FCA officials have also expressed the view in the recent past that new competition law powers would allow it to tackle any problems in the market which it currently felt unable to tackle. This is a misplaced view. Absence the existence of a monopoly or a cartel, competition law is not able to deal with conflicts of interest in governance, failures to pursue economies of scale, failures to provide for effective information or excessive charging. Indeed, the weaknesses of competition law were highlighted by the outcome of the OFT inquiry into workplace pensions. The OFT conducted an excellent market analysis and identified the problems in the market. This was critical when pension providers and others were furiously denying that there were any serious problems of consumer detriment in the market. However, the OFT, despite the excellence of the analysis, were then constrained to accept a weak set of undertakings from the market participants in lieu of a reference – precisely because a reference would have left the Competition Commission, applying competition law, powerless to order any effective remedies.

Reforming the regulatory regime

In developing a blueprint for a new regulator, it is important to consider the wider impact on the economy and government spending.

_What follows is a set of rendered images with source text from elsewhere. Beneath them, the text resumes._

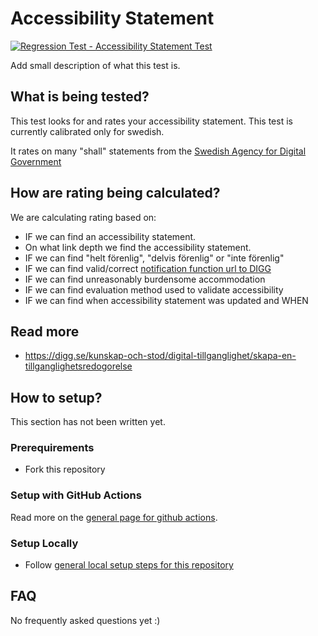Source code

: # Accessibility Statement
[![Regression Test - Accessibility Statement Test](https://github.com/Webperf-se/webperf_core/actions/workflows/regression-test-a11y-statement.yml/badge.svg)](https://github.com/Webperf-se/webperf_core/actions/workflows/regression-test-a11y-statement.yml)

Add small description of what this test is.

## What is being tested?

This test looks for and rates your accessibility statement.
This test is currently calibrated only for swedish.

It rates on many "shall" statements from the [Swedish Agency for Digital Government](https://digg.se/kunskap-och-stod/digital-tillganglighet/skapa-en-tillganglighetsredogorelse)

## How are rating being calculated?

We are calculating rating based on:
- IF we can find an accessibility statement.
- On what link depth we find the accessibility statement.
- IF we can find "helt förenlig", "delvis förenlig" or "inte förenlig"
- IF we can find valid/correct [notification function url to DIGG](https://www.digg.se/tdosanmalan)
- IF we can find unreasonably burdensome accommodation
- IF we can find evaluation method used to validate accessibility
- IF we can find when accessibility statement was updated and WHEN

## Read more

* https://digg.se/kunskap-och-stod/digital-tillganglighet/skapa-en-tillganglighetsredogorelse

## How to setup?

This section has not been written yet.

### Prerequirements

* Fork this repository

### Setup with GitHub Actions

Read more on the [general page for github actions](../getting-started-github-actions.md).

### Setup Locally

* Follow [general local setup steps for this repository](../getting-started-local.md)

## FAQ

No frequently asked questions yet :)

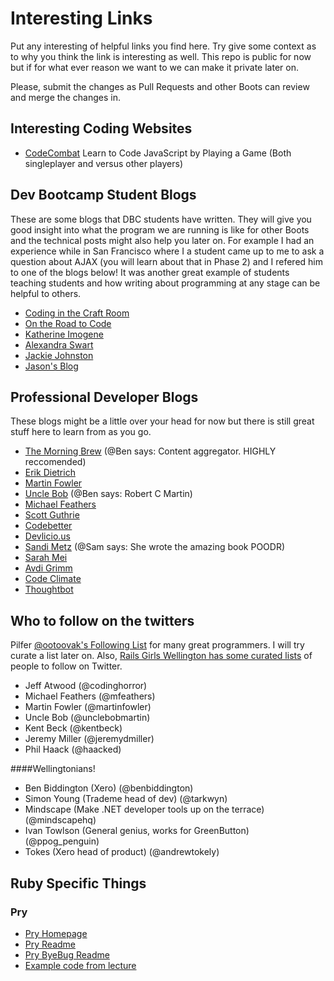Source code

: Interesting Links
=================

Put any interesting of helpful links you find here. Try give some context as to why you think the link is interesting as well. This repo is public for now but if for what ever reason we want to we can make it private later on.

Please, submit the changes as Pull Requests and other Boots can review and merge the changes in.

Interesting Coding Websites
--------------------------

- [CodeCombat](https://codecombat.com/) Learn to Code JavaScript by Playing a Game (Both singleplayer and versus other players)

Dev Bootcamp Student Blogs
--------------------------
These are some blogs that DBC students have written. They will give you good insight into what the program we are running is like for other Boots and the technical posts might also help you later on. For example I had an experience while in San Francisco where I a student came up to me to ask a question about AJAX (you will learn about that in Phase 2) and I refered him to one of the blogs below! It was another great example of students teaching students and how writing about programming at any stage can be helpful to others.

- [Coding in the Craft Room](http://erinjoansnyder.com/)
- [On the Road to Code](http://ontheroadtocode.tumblr.com/)
- [Katherine Imogene](http://katherineimogene.tumblr.com/)
- [Alexandra Swart](http://keepcalmcodeon.tumblr.com/)
- [Jackie Johnston](http://www.jackiejohnston.us/)
- [Jason's Blog](http://jasonlo-bears.tumblr.com/)


Professional Developer Blogs
----------------------------
These blogs might be a little over your head for now but there is still great stuff here to learn from as you go.

- [The Morning Brew](http://blog.cwa.me.uk/) (@Ben says: Content aggregator. HIGHLY reccomended)
- [Erik Dietrich](http://www.daedtech.com/)
- [Martin Fowler](http://martinfowler.com/)
- [Uncle Bob](https://sites.google.com/site/unclebobconsultingllc/) (@Ben says: Robert C Martin)
- [Michael Feathers](http://www.goodreads.com/author/show/25201.Michael_C_Feathers/blog)
- [Scott Guthrie](http://weblogs.asp.net/scottgu/)
- [Codebetter](http://codebetter.com/)
- [Devlicio.us](http://devlicio.us/blogs/)
- [Sandi Metz](http://www.sandimetz.com/) (@Sam says: She wrote the amazing book POODR)
- [Sarah Mei](http://www.sarahmei.com/blog/)
- [Avdi Grimm](http://devblog.avdi.org/)
- [Code Climate](http://blog.codeclimate.com/)
- [Thoughtbot](http://robots.thoughtbot.com/)

Who to follow on the twitters
-----------------------------

Pilfer [@ootoovak's Following List](https://twitter.com/ootoovak/following) for many great programmers. I will try curate a list later on.
Also, [Rails Girls Wellington has some curated lists](https://twitter.com/RailsGirlsWgtn/lists) of people to follow on Twitter.

- Jeff Atwood (@codinghorror)
- Michael Feathers (@mfeathers)
- Martin Fowler (@martinfowler)
- Uncle Bob (@unclebobmartin)
- Kent Beck (@kentbeck)
- Jeremy Miller (@jeremydmiller)
- Phil Haack (@haacked)


####Wellingtonians!
- Ben Biddington (Xero) (@benbiddington)
- Simon Young (Trademe head of dev) (@tarkwyn)
- Mindscape (Make .NET developer tools up on the terrace) (@mindscapehq)
- Ivan Towlson (General genius, works for GreenButton) (@ppog_penguin)
- Tokes (Xero head of product) (@andrewtokely)


Ruby Specific Things
--------------------

### Pry
* [Pry Homepage](http://pryrepl.org/)
* [Pry Readme](https://github.com/pry/pry/blob/master/README.md)
* [Pry ByeBug Readme](https://github.com/deivid-rodriguez/pry-byebug/blob/master/README.md)
* [Example code from lecture](https://gist.github.com/ootoovak/0d0cabf916befc162de6)
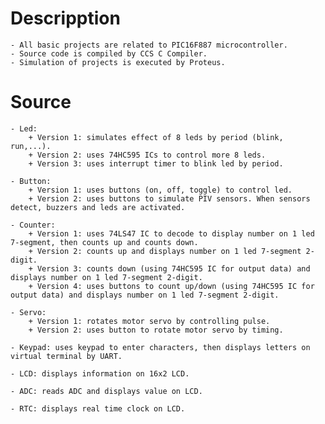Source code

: # Descripption
    - All basic projects are related to PIC16F887 microcontroller.
    - Source code is compiled by CCS C Compiler.
    - Simulation of projects is executed by Proteus.

# Source
    - Led: 
        + Version 1: simulates effect of 8 leds by period (blink, run,...).
        + Version 2: uses 74HC595 ICs to control more 8 leds.
        + Version 3: uses interrupt timer to blink led by period.

    - Button: 
        + Version 1: uses buttons (on, off, toggle) to control led.
        + Version 2: uses buttons to simulate PIV sensors. When sensors detect, buzzers and leds are activated.

    - Counter:
        + Version 1: uses 74LS47 IC to decode to display number on 1 led 7-segment, then counts up and counts down.
        + Version 2: counts up and displays number on 1 led 7-segment 2-digit.
        + Version 3: counts down (using 74HC595 IC for output data) and displays number on 1 led 7-segment 2-digit.
        + Version 4: uses buttons to count up/down (using 74HC595 IC for output data) and displays number on 1 led 7-segment 2-digit.

    - Servo: 
        + Version 1: rotates motor servo by controlling pulse.
        + Version 2: uses button to rotate motor servo by timing.

    - Keypad: uses keypad to enter characters, then displays letters on virtual terminal by UART.

    - LCD: displays information on 16x2 LCD.

    - ADC: reads ADC and displays value on LCD.

    - RTC: displays real time clock on LCD.
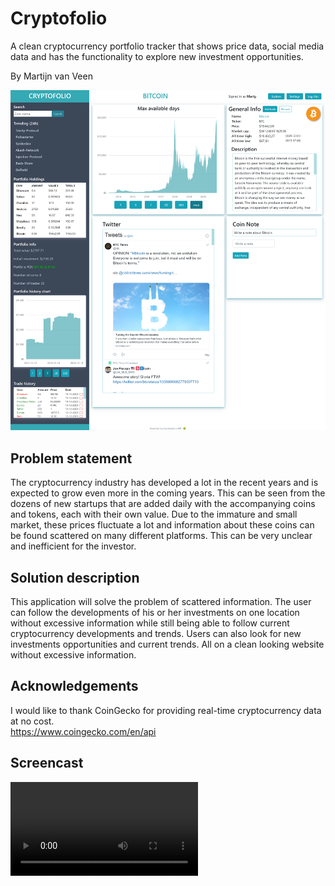 


# Cryptofolio
A clean cryptocurrency portfolio tracker that shows price data, social media data and has the functionality to explore new investment opportunities. 

By Martijn van Veen
<p align="center"> 
  <img src="doc/cryptofolio_home-page-view_btc.png" alt="Website UI top" width="800" >
</p>

## Problem statement
The cryptocurrency industry has developed a lot in the recent years and is expected to grow even more in the coming years. This can be seen from the dozens of new startups that are added daily with the accompanying coins and tokens, each with their own value.
Due to the immature and small market, these prices fluctuate a lot and information about these coins can be found scattered on many different platforms. This can be very unclear and inefficient for the investor.

## Solution description
This application will solve the problem of scattered information. The user can follow the developments of his or her investments on one location without excessive information while still being able to follow current cryptocurrency developments and trends. Users can also look for new investments opportunities and current trends. All on a clean looking website without excessive information.

## Acknowledgements
I would like to thank CoinGecko for providing real-time cryptocurrency data at no cost.  
https://www.coingecko.com/en/api 
 
## Screencast

<div class="video_container">
  <video controls="controls" allowfullscreen="true" >
    <source src="https://api.eu.kaltura.com/p/120/sp/12000/embedIframeJs/uiconf_id/23449960/partner_id/120?iframeembed=true&playerId=kaltura_player&entry_id=0_jou1i77h&flashvars[streamerType]=auto&amp;flashvars[localizationCode]=en_US&amp;flashvars[leadWithHTML5]=true&amp;flashvars[sideBarContainer.plugin]=true&amp;flashvars[sideBarContainer.position]=left&amp;flashvars[sideBarContainer.clickToClose]=true&amp;flashvars[chapters.plugin]=true&amp;flashvars[chapters.layout]=vertical&amp;flashvars[chapters.thumbnailRotator]=false&amp;flashvars[streamSelector.plugin]=true&amp;flashvars[EmbedPlayer.SpinnerTarget]=videoHolder&amp;flashvars[dualScreen.plugin]=true&amp;flashvars[hotspots.plugin]=1&amp;flashvars[Kaltura.addCrossoriginToIframe]=true&amp;&wid=0_2xkt8sr1" type="video/mp4">
  </video> 
</div>


<!-- <div class="iframe_container">
  <iframe id="kaltura_player" src="https://api.eu.kaltura.com/p/120/sp/12000/embedIframeJs/uiconf_id/23449960/partner_id/120?iframeembed=true&playerId=kaltura_player&entry_id=0_jou1i77h&flashvars[streamerType]=auto&amp;flashvars[localizationCode]=en_US&amp;flashvars[leadWithHTML5]=true&amp;flashvars[sideBarContainer.plugin]=true&amp;flashvars[sideBarContainer.position]=left&amp;flashvars[sideBarContainer.clickToClose]=true&amp;flashvars[chapters.plugin]=true&amp;flashvars[chapters.layout]=vertical&amp;flashvars[chapters.thumbnailRotator]=false&amp;flashvars[streamSelector.plugin]=true&amp;flashvars[EmbedPlayer.SpinnerTarget]=videoHolder&amp;flashvars[dualScreen.plugin]=true&amp;flashvars[hotspots.plugin]=1&amp;flashvars[Kaltura.addCrossoriginToIframe]=true&amp;&wid=0_2xkt8sr1" width="400" height="261" allowfullscreen webkitallowfullscreen mozAllowFullScreen allow="autoplay *; fullscreen *; encrypted-media *" sandbox="allow-forms allow-same-origin allow-scripts allow-top-navigation allow-pointer-lock allow-popups allow-modals allow-orientation-lock allow-popups-to-escape-sandbox allow-presentation allow-top-navigation-by-user-activation" frameborder="0" title="Kaltura Player">  </iframe>
</div> -->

Government spending should not be increased by the creation of a single regulator for pensions. Any future regime should also not lead to a greater regulatory burden on employers; indeed, it would be preferable for a regulatory environment to reduce the burden on employers by providing a safe-harbour for those who make responsible choices on behalf of their employees.

Principles for reform

1.     Regulation to focus on high standards and good member outcomes;

2.     Cost neutrality;

3.     A broadly deregulatory impact on employers;

4.     A pension system that serves low and moderate income employers; and,

5.     A regulatory regime that focuses on good schemes and consolidation towards scale.

Employers have a responsibility for automatically enrolling their employees into a pension scheme. Unless their scheme has effective governance, employers may also in practise have responsibility for looking after their members interests once enrolled since there may be no one else to take on this responsibility. Any future system of regulation should relieve this burden on employers by ensuring that all pension schemes are effectively governed. This could be achieved by guaranteeing safe harbour for employers who choose an automatic enrolment scheme that meets certain standards.

A single regulator should oversee a system of authorisation for pension schemes. Schemes with low charges, good governance and robust administration should be licensed by the regulator. Employers who choose an authorised scheme would not be expected to take responsibility for managing it since their scheme would have independently verified good governance. This reduces the burden on employers.

The pensions market is highly fragmented; there are around 38,700 DC trust-based schemes,[6] and over 100,000 contract-based schemes. Although there are signs that automatic enrolment has resulted in some consolidation, this has not gone far enough to promote the scale schemes which it is well known are best placed to deliver good outcomes for members.[7] A licensing regime will help to limit employers’ choice of schemes, and therefore drive scale, but the regulator also needs powers to close or merge schemes to create scale when this is in the members’ interest.

The regulator’s approach should focus on working closely with schemes, with officials visiting the largest schemes on a fairly regular basis. TPR currently has limited power to ban trustees, this should be extended to permit the removal of trustees where there is a repeated failure to pursue value for money. TPR should also have a bank of recommended trustees which can be parachuted into troubled schemes. It would also be useful for TPR’s powers of restitution to be expanded to cover DC. These can currently only be used in regard to DB schemes and employers’ automatic enrolment duties. The regulator should also have greater power to fine, including the power to issue recurrent fines where schemes consistently fall short of standards.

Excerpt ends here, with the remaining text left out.